Beginning at the line that contains "the mithipo & the mithipo & 1.00 \\" and ending at the last line of the entries, write out each line exactly; include nothing outside that span.

*** Records for processing ***

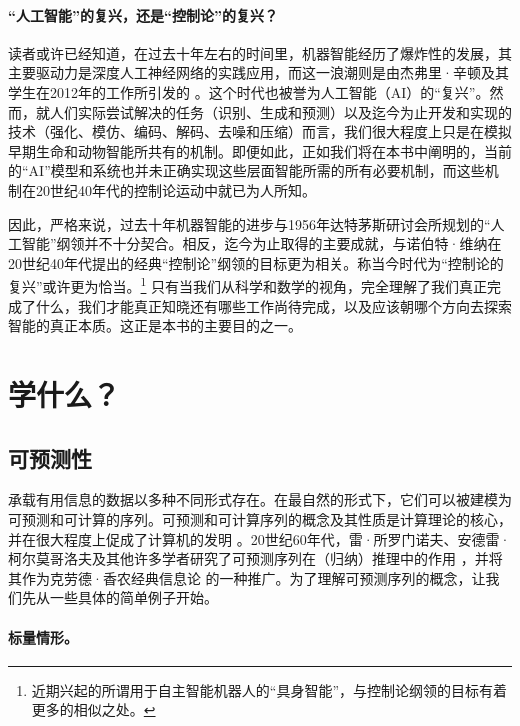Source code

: \documentclass[../../book-main.tex]{subfiles}
\begin{document}
\paragraph{“人工智能”的复兴，还是“控制论”的复兴？}
读者或许已经知道，在过去十年左右的时间里，机器智能经历了爆炸性的发展，其主要驱动力是深度人工神经网络的实践应用，而这一浪潮则是由杰弗里·辛顿及其学生在2012年的工作所引发的 \cite{krizhevsky2012imagenet}。这个时代也被誉为人工智能（AI）的“复兴”。然而，就人们实际尝试解决的任务（识别、生成和预测）以及迄今为止开发和实现的技术（强化、模仿、编码、解码、去噪和压缩）而言，我们很大程度上只是在模拟早期生命和动物智能所共有的机制。即便如此，正如我们将在本书中阐明的，当前的“AI”模型和系统也并未正确实现这些层面智能所需的所有必要机制，而这些机制在20世纪40年代的控制论运动中就已为人所知。

因此，严格来说，过去十年机器智能的进步与1956年达特茅斯研讨会所规划的“人工智能”纲领并不十分契合。相反，迄今为止取得的主要成就，与诺伯特·维纳在20世纪40年代提出的经典“控制论”纲领的目标更为相关。称当今时代为“控制论的复兴”或许更为恰当。\footnote{近期兴起的所谓用于自主智能机器人的“具身智能”，与控制论纲领的目标有着更多的相似之处。} 只有当我们从科学和数学的视角，完全理解了我们真正完成了什么，我们才能真正知晓还有哪些工作尚待完成，以及应该朝哪个方向去探索智能的真正本质。这正是本书的主要目的之一。


\section{学什么？}
\label{sec:what-to-learn}



\subsection{可预测性}
\label{sec:predictability}
承载有用信息的数据以多种不同形式存在。在最自然的形式下，它们可以被建模为可预测和可计算的序列。可预测和可计算序列的概念及其性质是计算理论的核心，并在很大程度上促成了计算机的发明 \cite{Turing-1936}。20世纪60年代，雷·所罗门诺夫、安德雷·柯尔莫哥洛夫及其他许多学者研究了可预测序列在（归纳）推理中的作用 \cite{Kolmogorov1998OnTO}，并将其作为克劳德·香农经典信息论 \cite{Shannon-1948} 的一种推广。为了理解可预测序列的概念，让我们先从一些具体的简单例子开始。
\paragraph{标量情形。}
\end{document}
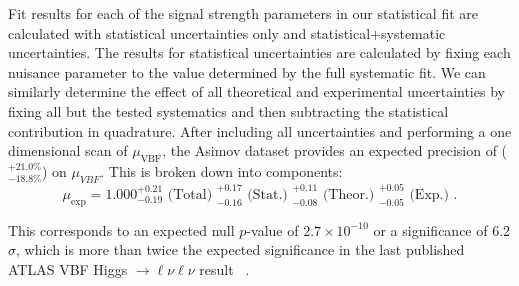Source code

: Fit results for each of the signal strength parameters in our statistical fit are calculated with statistical uncertainties only and statistical$+$systematic uncertainties. The results for statistical uncertainties are calculated by fixing each nuisance parameter to the value determined by the full systematic fit. We can similarly determine the effect of all theoretical and experimental uncertainties by fixing all but the tested systematics and then subtracting the statistical contribution in quadrature. After including all uncertainties and performing a one dimensional scan of $\mu_\text{VBF}$, the Asimov dataset provides an expected precision of ($^{+21.0\%}_{-18.8\%}$) on $\mu_{VBF}$. This is broken down into components:
\begin{equation}
\mu_{\text{exp}} = 1.000 ^{+0.21}_{-0.19} \text{ (Total) } ^{+0.17}_{-0.16} \text{ (Stat.) } ^{+0.11}_{-0.08} \text{ (Theor.) } ^{+0.05}_{-0.05} \text{ (Exp.) }.
\end{equation}

This corresponds to an expected null $p$-value of $2.7\times10^{-10}$ or a significance of 6.2$\sigma$, which is more than twice the expected significance in the last published ATLAS VBF Higgs $\rightarrow \ell\nu\ell\nu$ result ~\cite{Aaboud_2019}.   


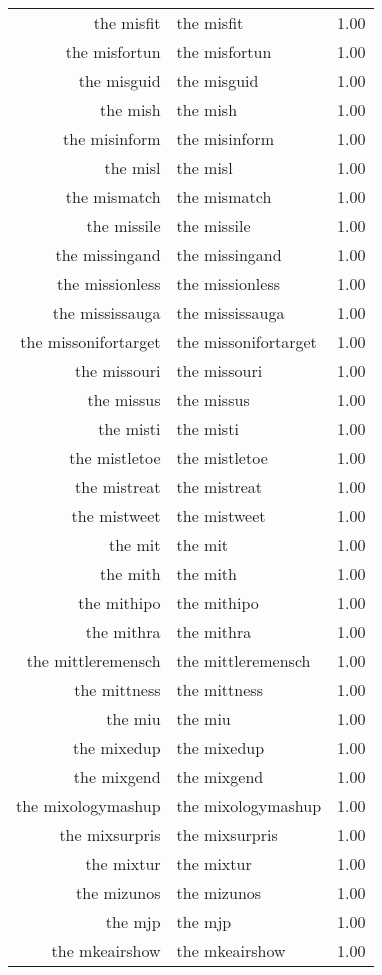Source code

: \begin{table}[ht]
\begin{tabular}{rlr}
  the misfit & the misfit & 1.00 \\ 
  the misfortun & the misfortun & 1.00 \\ 
  the misguid & the misguid & 1.00 \\ 
  the mish & the mish & 1.00 \\ 
  the misinform & the misinform & 1.00 \\ 
  the misl & the misl & 1.00 \\ 
  the mismatch & the mismatch & 1.00 \\ 
  the missile & the missile & 1.00 \\ 
  the missingand & the missingand & 1.00 \\ 
  the missionless & the missionless & 1.00 \\ 
  the mississauga & the mississauga & 1.00 \\ 
  the missonifortarget & the missonifortarget & 1.00 \\ 
  the missouri & the missouri & 1.00 \\ 
  the missus & the missus & 1.00 \\ 
  the misti & the misti & 1.00 \\ 
  the mistletoe & the mistletoe & 1.00 \\ 
  the mistreat & the mistreat & 1.00 \\ 
  the mistweet & the mistweet & 1.00 \\ 
  the mit & the mit & 1.00 \\ 
  the mith & the mith & 1.00 \\ 
  the mithipo & the mithipo & 1.00 \\ 
  the mithra & the mithra & 1.00 \\ 
  the mittleremensch & the mittleremensch & 1.00 \\ 
  the mittness & the mittness & 1.00 \\ 
  the miu & the miu & 1.00 \\ 
  the mixedup & the mixedup & 1.00 \\ 
  the mixgend & the mixgend & 1.00 \\ 
  the mixologymashup & the mixologymashup & 1.00 \\ 
  the mixsurpris & the mixsurpris & 1.00 \\ 
  the mixtur & the mixtur & 1.00 \\ 
  the mizunos & the mizunos & 1.00 \\ 
  the mjp & the mjp & 1.00 \\ 
  the mkeairshow & the mkeairshow & 1.00 \\ 

\end{tabular}
\end{table}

*** End of Records for processing ***

» Exercise solution:
  the mithipo & the mithipo & 1.00 \\ 
  the mithra & the mithra & 1.00 \\ 
  the mittleremensch & the mittleremensch & 1.00 \\ 
  the mittness & the mittness & 1.00 \\ 
  the miu & the miu & 1.00 \\ 
  the mixedup & the mixedup & 1.00 \\ 
  the mixgend & the mixgend & 1.00 \\ 
  the mixologymashup & the mixologymashup & 1.00 \\ 
  the mixsurpris & the mixsurpris & 1.00 \\ 
  the mixtur & the mixtur & 1.00 \\ 
  the mizunos & the mizunos & 1.00 \\ 
  the mjp & the mjp & 1.00 \\ 
  the mkeairshow & the mkeairshow & 1.00 \\ 

\end{tabular}
\end{table}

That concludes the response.